→ Material to process:
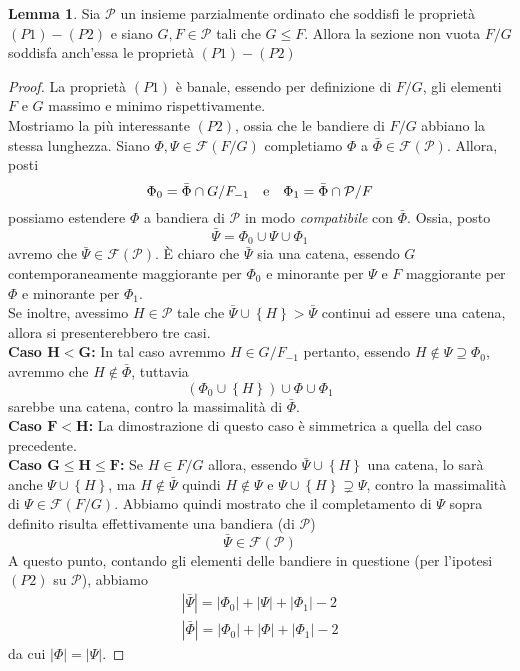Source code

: \documentclass[a4paper,12pt]{report}
\newcommand{\p}{\mathcal{P}}
\theoremstyle{plain}
\theoremstyle{definition}
\newtheorem{lem}[teo]{Lemma}
\begin{document}
\begin{lem}
\label{P1P2Sections}
Sia $\p$ un insieme parzialmente ordinato che soddisfi le propriet\`a $(P1)-(P2)$ e siano $G,F\in\p$ tali che $G\leq F$. Allora la sezione non vuota
$F/G$ soddisfa anch'essa le propriet\`a $(P1)-(P2)$
\end{lem}
\begin{proof}
La propriet\`a $(P1)$ \`e banale, essendo per definizione di $F/G$, gli elementi $F$ e $G$ massimo e minimo rispettivamente.\\
Mostriamo la pi\`u interessante $(P2)$, ossia che le bandiere di $F/G$ abbiano la stessa lunghezza. Siano $\Phi,\Psi\in\mathcal{F}(F/G)$
completiamo $\Phi$ a $\bar{\Phi}\in\mathcal{F}(\p)$. Allora, posti
\begin{equation*}
\Phi_0=\bar{\Phi}\cap G/F_{-1}\text{\quad e\quad }\Phi_1=\bar{\Phi}\cap\p/F
\end{equation*}
possiamo estendere $\Phi$ a bandiera di $\p$ in modo \emph{compatibile} con $\bar{\Phi}$. Ossia, posto
\begin{equation*}
\bar{\Psi}=\Phi_0\cup\Psi\cup\Phi_1
\end{equation*}
avremo che $\bar{\Psi}\in\mathcal{F}(\p)$. \`E chiaro che $\bar{\Psi}$ sia una catena, essendo $G$ contemporaneamente maggiorante per $\Phi_0$ e
minorante per $\Psi$ e $F$ maggiorante per $\Phi$ e minorante per $\Phi_1$.\\
Se inoltre, avessimo $H\in\p$ tale che $\bar{\Psi}\cup\left\{H\right\}>\bar{\Psi}$ continui ad essere una catena, allora si presenterebbero tre casi.\\
\textbf{Caso $\bm{H<G}$:}
In tal caso avremmo $H\in G/F_{-1}$ pertanto, essendo $H\notin\Psi\supseteq\Phi_0$, avremmo che $H\notin\bar{\Phi}$, tuttavia
\begin{equation*}
\left(\Phi_0\cup\left\{H\right\}\right)\cup\Phi\cup\Phi_1
\end{equation*}
sarebbe una catena, contro la massimalit\`a di $\bar{\Phi}$.\\
\textbf{Caso $\bm{F<H}$:}
La dimostrazione di questo caso \`e simmetrica a quella del caso precedente.\\
\textbf{Caso $\bm{G\leq H\leq F}$:}
Se $H\in F/G$ allora, essendo $\bar{\Psi}\cup\left\{H\right\}$ una catena, lo sar\`a anche $\Psi\cup\left\{H\right\}$, ma
$H\notin\bar{\Psi}$ quindi $H\notin\Psi$ e $\Psi\cup\left\{H\right\}\supsetneq\Psi$, contro la massimalit\`a di $\Psi\in\mathcal{F}(F/G)$.
Abbiamo quindi mostrato che il completamento di $\Psi$ sopra definito risulta effettivamente una bandiera (di $\p$)
\begin{equation*}
\bar{\Psi}\in\mathcal{F}(\p)
\end{equation*}
A questo punto, contando gli elementi delle bandiere in questione (per l'ipotesi $(P2)$ su $\p$), abbiamo
\begin{gather*}
\left|\bar{\Psi}\right|=|\Phi_0|+|\Psi|+|\Phi_1|-2\\
|\bar{\Phi}|=|\Phi_0|+|\Phi|+|\Phi_1|-2
\end{gather*}
da cui $|\Phi|=|\Psi|$.
\end{proof}
\end{document}
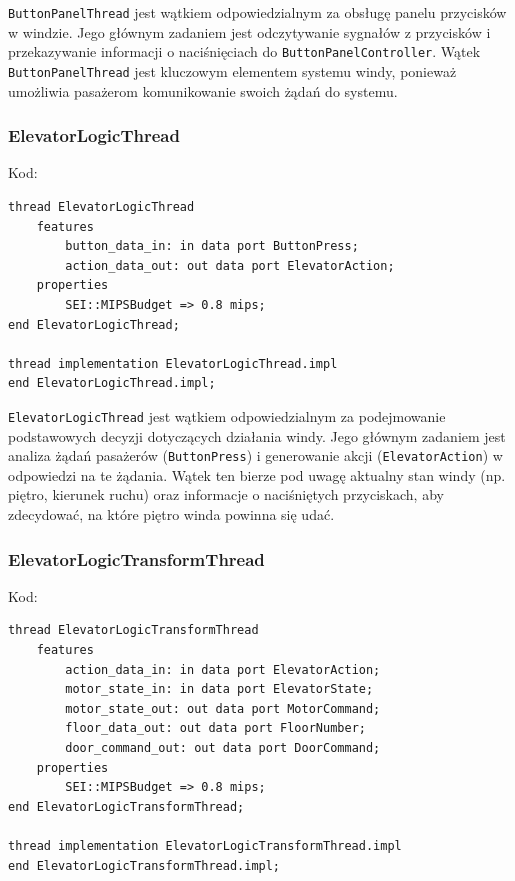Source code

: \documentclass{article}
\begin{document}
    \texttt{ButtonPanelThread} jest wątkiem odpowiedzialnym za obsługę panelu przycisków w windzie. Jego głównym zadaniem jest odczytywanie sygnałów z przycisków i przekazywanie informacji o naciśnięciach do \texttt{ButtonPanelController}. Wątek \texttt{ButtonPanelThread} jest kluczowym elementem systemu windy, ponieważ umożliwia pasażerom komunikowanie swoich żądań do systemu.

    
    \subsubsection{ElevatorLogicThread}

    Kod:
    
    \begin{lstlisting}[basicstyle=\ttfamily, keywordstyle=\bfseries]
thread ElevatorLogicThread
    features
        button_data_in: in data port ButtonPress;
        action_data_out: out data port ElevatorAction;
    properties
        SEI::MIPSBudget => 0.8 mips;
end ElevatorLogicThread;

thread implementation ElevatorLogicThread.impl
end ElevatorLogicThread.impl;
    \end{lstlisting}

    \texttt{ElevatorLogicThread} jest wątkiem odpowiedzialnym za podejmowanie podstawowych decyzji dotyczących działania windy. Jego głównym zadaniem jest analiza żądań pasażerów (\texttt{ButtonPress}) i generowanie akcji (\texttt{ElevatorAction}) w odpowiedzi na te żądania. Wątek ten bierze pod uwagę aktualny stan windy (np. piętro, kierunek ruchu) oraz informacje o naciśniętych przyciskach, aby zdecydować, na które piętro winda powinna się udać.



    \subsubsection{ElevatorLogicTransformThread}

    Kod:
    
    \begin{lstlisting}[basicstyle=\ttfamily, keywordstyle=\bfseries]
thread ElevatorLogicTransformThread
    features
        action_data_in: in data port ElevatorAction;
        motor_state_in: in data port ElevatorState;
        motor_state_out: out data port MotorCommand;
        floor_data_out: out data port FloorNumber;
        door_command_out: out data port DoorCommand;
    properties
        SEI::MIPSBudget => 0.8 mips;
end ElevatorLogicTransformThread;

thread implementation ElevatorLogicTransformThread.impl
end ElevatorLogicTransformThread.impl;
    \end{lstlisting}
\end{document}
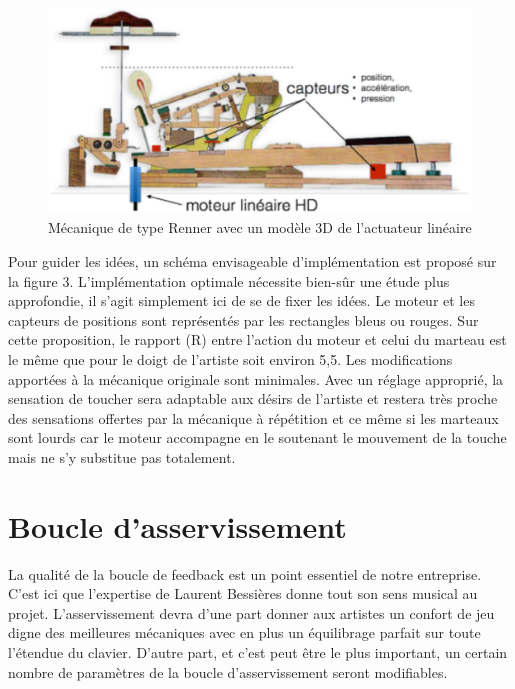 \documentclass[french,a4paper,12pt]{report}
\begin{document}
	\begin{figure}[!ht]
    \center
   \includegraphics[width=15cm]{MECA_PIANO3.png}
    \caption{Mécanique de type Renner avec un modèle 3D de l’actuateur linéaire}
		\end{figure}


Pour guider les idées, un schéma envisageable d’implémentation est proposé sur la figure 3. L’implémentation optimale nécessite bien-sûr une étude plus approfondie, il s’agit simplement ici de se de fixer les idées. Le moteur et les capteurs de positions sont représentés par les rectangles bleus ou rouges. Sur cette proposition, le rapport (R) entre l’action du moteur et celui du marteau est le même que pour le doigt de l’artiste soit environ 5,5. Les modifications apportées à la mécanique originale sont minimales. Avec un réglage approprié, la sensation
de toucher sera adaptable aux désirs de l’artiste et restera très proche des sensations offertes par la mécanique à répétition et ce même si les marteaux sont lourds car le moteur accompagne en le soutenant le mouvement de la touche mais ne s’y substitue pas totalement.

  \section{Boucle d'asservissement}

La qualité de la boucle de feedback est un point essentiel de notre entreprise. C’est ici que l’expertise de Laurent Bessières donne tout son sens musical au projet. L’asservissement devra d’une part donner aux artistes un confort de jeu digne des meilleures mécaniques avec en plus un équilibrage parfait sur toute l’étendue du clavier. D’autre part, et c’est peut être le plus important, un certain nombre de paramètres de la boucle d’asservissement seront modifiables.
\end{document}
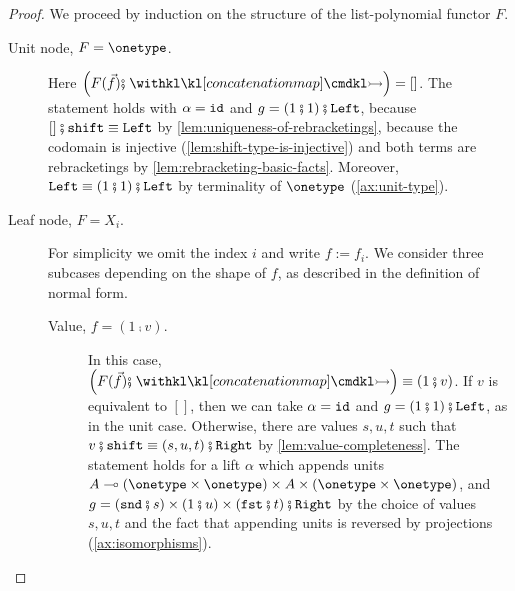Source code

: \begin{proof}  
    We proceed by induction on the structure of the list-polynomial functor $F$.
    \begin{description}
        \item[Unit node, $F = \onetype$.] Here $\left( F(\vec f) \comp \concmap \right) = []$. The statement holds with $\alpha = \mathtt{id}$ and $g = (1\comp1) \comp \leftterm$, because $[] \comp \shiftterm \equiv \leftterm$ by \cref{lem:uniqueness-of-rebracketings}, because the codomain is injective (\cref{lem:shift-type-is-injective}) and both terms are rebracketings by \cref{lem:rebracketing-basic-facts}. Moreover, $\leftterm \equiv (1\comp1) \comp \leftterm$ by terminality of $\onetype$ (\cref{ax:unit-type}).
        
        \item[Leaf node, $F = X_i$.] For simplicity we omit the index $i$ and write $f := f_i$. We consider three subcases depending on the shape of $f$, as described in the definition of normal form.
        
        \begin{description}
            \item[Value, $f = (1 \comp v)$.] In this case, $\left( F(\vec f) \comp \concmap \right) \equiv (1 \comp v)$. If $v$ is equivalent to $[]$, then we can take $\alpha = \mathtt{id}$ and $g = (1 \comp 1) \comp \leftterm$, as in the unit case. Otherwise, there are values $s, u, t$ such that $v \comp \shiftterm \equiv (s, u, t) \comp \rightterm$ by \cref{lem:value-completeness}. The statement holds for a lift $\alpha$ which appends units $A \multimap (\onetype \times \onetype) \times A \times (\onetype \times \onetype)$, and $g = (\sndterm \comp s) \times (1\comp{}u) \times (\fstterm \comp t) \comp \rightterm$ by the choice of values $s, u, t$ and the fact that appending units is reversed by projections (\cref{ax:isomorphisms}).
  

\end{description}
\end{description}
\end{proof}
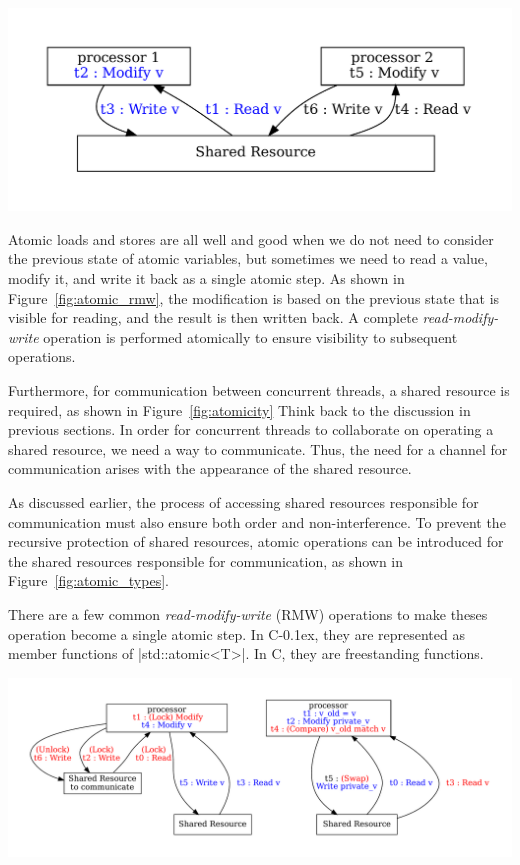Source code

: \documentclass[fontsize=10pt, oneside]{scrartcl}
\newcommand{\cplusplus}[1]{C\kern-0.1ex\raisebox{0.15ex}{\texttt{++}}}
\newcommand{\clang}[1]{C}
\newcommand{\fig}[1]{Figure~\ref{#1}}
\newcommand{\introduce}[1]{\textit{#1}}
\begin{document}
\includegraphics[keepaspectratio, width=0.6\linewidth]{images/atomic_rmw}
\label{fig:atomic_rmw}

Atomic loads and stores are all well and good when we do not need to consider the previous state of atomic variables, but sometimes we need to read a value, modify it, and write it back as a single atomic step.
As shown in \fig{fig:atomic_rmw}, the modification is based on the previous state that is visible for reading, and the result is then written back.
A complete \introduce{read-modify-write} operation is performed atomically to ensure visibility to subsequent operations.
  
Furthermore, for communication between concurrent threads, a shared resource is required, as shown in \fig{fig:atomicity} 
Think back to the discussion in previous sections. 
In order for concurrent threads to collaborate on operating a shared resource, we need a way to communicate. 
Thus, the need for a channel for communication arises with the appearance of the shared resource.

As discussed earlier, the process of accessing shared resources responsible for communication must also ensure both order and non-interference. 
To prevent the recursive protection of shared resources, 
atomic operations can be introduced for the shared resources responsible for communication, as shown in \fig{fig:atomic_types}.

There are a few common \introduce{read-modify-write} (\textsc{RMW}) operations to make theses operation become a single atomic step.
In \cplusplus{}, they are represented as member functions of \cpp|std::atomic<T>|.
In \clang{}, they are freestanding functions.

\includegraphics[keepaspectratio, width=1\linewidth]{images/atomic_types}
\label{fig:atomic_types}
\end{document}
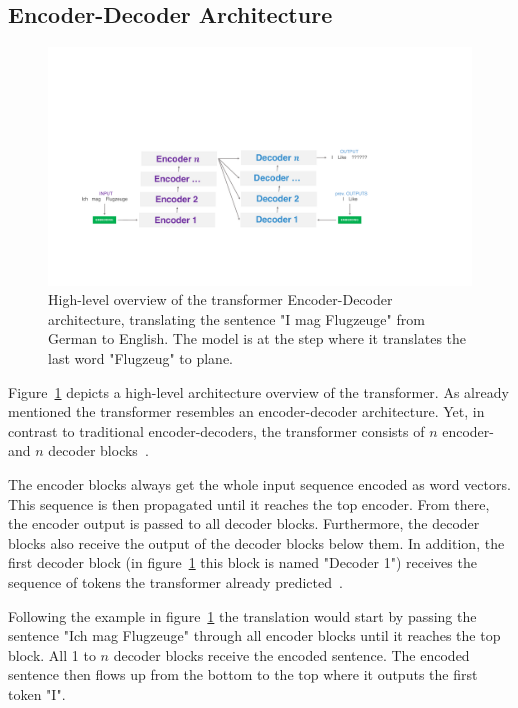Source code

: \subsection{Encoder-Decoder Architecture}

\begin{figure}[htp]
    \centering
    \includegraphics[width=\textwidth]{figures/03_theory/03_transformer_Architecture_HighLevel}
    \caption{High-level overview of the transformer Encoder-Decoder architecture, translating the sentence "I mag Flugzeuge" from German to English. The model is at the step where it translates the last word "Flugzeug" to plane.}
    \label{fig:03_transformer_HighlevelOverview}
\end{figure}

Figure~\ref{fig:03_transformer_HighlevelOverview} depicts a high-level architecture overview of the transformer. As already mentioned the transformer resembles an encoder-decoder architecture. Yet, in contrast to traditional encoder-decoders, the transformer consists of $n$ encoder- and $n$ decoder blocks~\cite{Vaswani2017d}. 
\medskip

The encoder blocks always get the whole input sequence encoded as word vectors. This sequence is then propagated until it reaches the top encoder. From there, the encoder output is passed to all decoder blocks. Furthermore, the decoder blocks also receive the output of the decoder blocks below them. In addition, the first decoder block {(in figure~\ref{fig:03_transformer_HighlevelOverview} this block is named "Decoder 1")} receives the sequence of tokens the transformer already predicted~\cite{Vaswani2017d}. 
\medskip

Following the example in figure~\ref{fig:03_transformer_HighlevelOverview} the translation would start by passing the sentence "Ich mag Flugzeuge" through all encoder blocks until it reaches the top block. All 1 to $n$ decoder blocks receive the encoded sentence. The encoded sentence then flows up from the bottom to the top where it outputs the first token "I". 

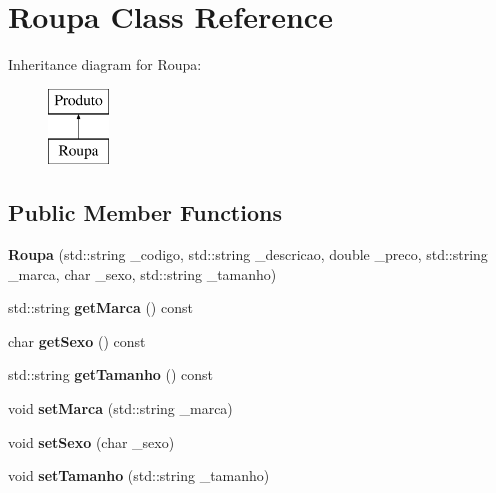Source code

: \hypertarget{classRoupa}{}\section{Roupa Class Reference}
\label{classRoupa}
Inheritance diagram for Roupa\+:\begin{figure}[H]
\begin{center}
\leavevmode
\includegraphics[height=2.000000cm]{classRoupa}
\end{center}
\end{figure}
\subsection*{Public Member Functions}
\begin{DoxyCompactItemize}
\item 
\mbox{\label{classRoupa_a6deaef1b59d73712322ef805a7585140}} 
{\bfseries Roupa} (std\+::string \+\_\+codigo, std\+::string \+\_\+descricao, double \+\_\+preco, std\+::string \+\_\+marca, char \+\_\+sexo, std\+::string \+\_\+tamanho)
\item 
\mbox{\label{classRoupa_a2bf426a4019f698230095573a0bf089c}} 
std\+::string {\bfseries get\+Marca} () const
\item 
\mbox{\label{classRoupa_a4881596b2683965fe9c689c71383b1c2}} 
char {\bfseries get\+Sexo} () const
\item 
\mbox{\label{classRoupa_af49bdcfcefc426815a89f77b4f2083a6}} 
std\+::string {\bfseries get\+Tamanho} () const
\item 
\mbox{\label{classRoupa_a779827a9b55aa33229413fa441f45ab7}} 
void {\bfseries set\+Marca} (std\+::string \+\_\+marca)
\item 
\mbox{\label{classRoupa_a40e8636ee6b49b145924b155dbd57690}} 
void {\bfseries set\+Sexo} (char \+\_\+sexo)
\item 
\mbox{\label{classRoupa_ab5541947bc4fde1925422eab8cc6b190}} 
void {\bfseries set\+Tamanho} (std\+::string \+\_\+tamanho)
\end{DoxyCompactItemize}
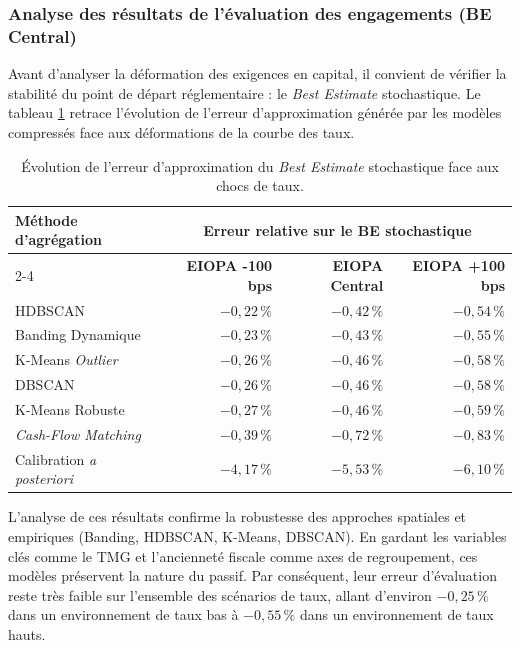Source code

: \subsubsection{Analyse des résultats de l'évaluation des engagements (BE Central)}

Avant d'analyser la déformation des exigences en capital, il convient de vérifier la stabilité du point de départ réglementaire : le \textit{Best Estimate} stochastique. Le tableau \ref{tab:erreur_be_sensibilites} retrace l'évolution de l'erreur d'approximation générée par les modèles compressés face aux déformations de la courbe des taux.

\begin{table}[H]
    \centering
    \renewcommand{\arraystretch}{1.4}
    \begin{tabular}{|l|r|r|r|}
        \hline
        \multirow{2}{*}{\textbf{Méthode d'agrégation}} & \multicolumn{3}{c|}{\textbf{Erreur relative sur le BE stochastique}} \\
        \cline{2-4}
        & \textbf{EIOPA -100 bps} & \textbf{EIOPA Central} & \textbf{EIOPA +100 bps} \\
        \hline
        HDBSCAN & $-0{,}22\,\%$ & $-0{,}42\,\%$ & $-0{,}54\,\%$ \\
        Banding Dynamique & $-0{,}23\,\%$ & $-0{,}43\,\%$ & $-0{,}55\,\%$ \\
        K-Means \textit{Outlier} & $-0{,}26\,\%$ & $-0{,}46\,\%$ & $-0{,}58\,\%$ \\
        DBSCAN & $-0{,}26\,\%$ & $-0{,}46\,\%$ & $-0{,}58\,\%$ \\
        K-Means Robuste & $-0{,}27\,\%$ & $-0{,}46\,\%$ & $-0{,}59\,\%$ \\
        \textit{Cash-Flow Matching} & $-0{,}39\,\%$ & $-0{,}72\,\%$ & $-0{,}83\,\%$ \\
        Calibration \textit{a posteriori} & $-4{,}17\,\%$ & $-5{,}53\,\%$ & $-6{,}10\,\%$ \\
        \hline
    \end{tabular}
    \caption{Évolution de l'erreur d'approximation du \textit{Best Estimate} stochastique face aux chocs de taux.}
    \label{tab:erreur_be_sensibilites}
\end{table}

L'analyse de ces résultats confirme la robustesse des approches spatiales et empiriques (Banding, HDBSCAN, K-Means, DBSCAN). En gardant les variables clés comme le TMG et l'ancienneté fiscale comme axes de regroupement, ces modèles préservent la nature du passif. Par conséquent, leur erreur d'évaluation reste très faible sur l'ensemble des scénarios de taux, allant d'environ $-0{,}25\,\%$ dans un environnement de taux bas à $-0{,}55\,\%$ dans un environnement de taux hauts.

→ What you need to do:
Which lines of the records contain the word "order"? Copy each of them.

→ Your solution:
In order for concurrent threads to collaborate on operating a shared resource, we need a way to communicate. 
As discussed earlier, the process of accessing shared resources responsible for communication must also ensure both order and non-interference. 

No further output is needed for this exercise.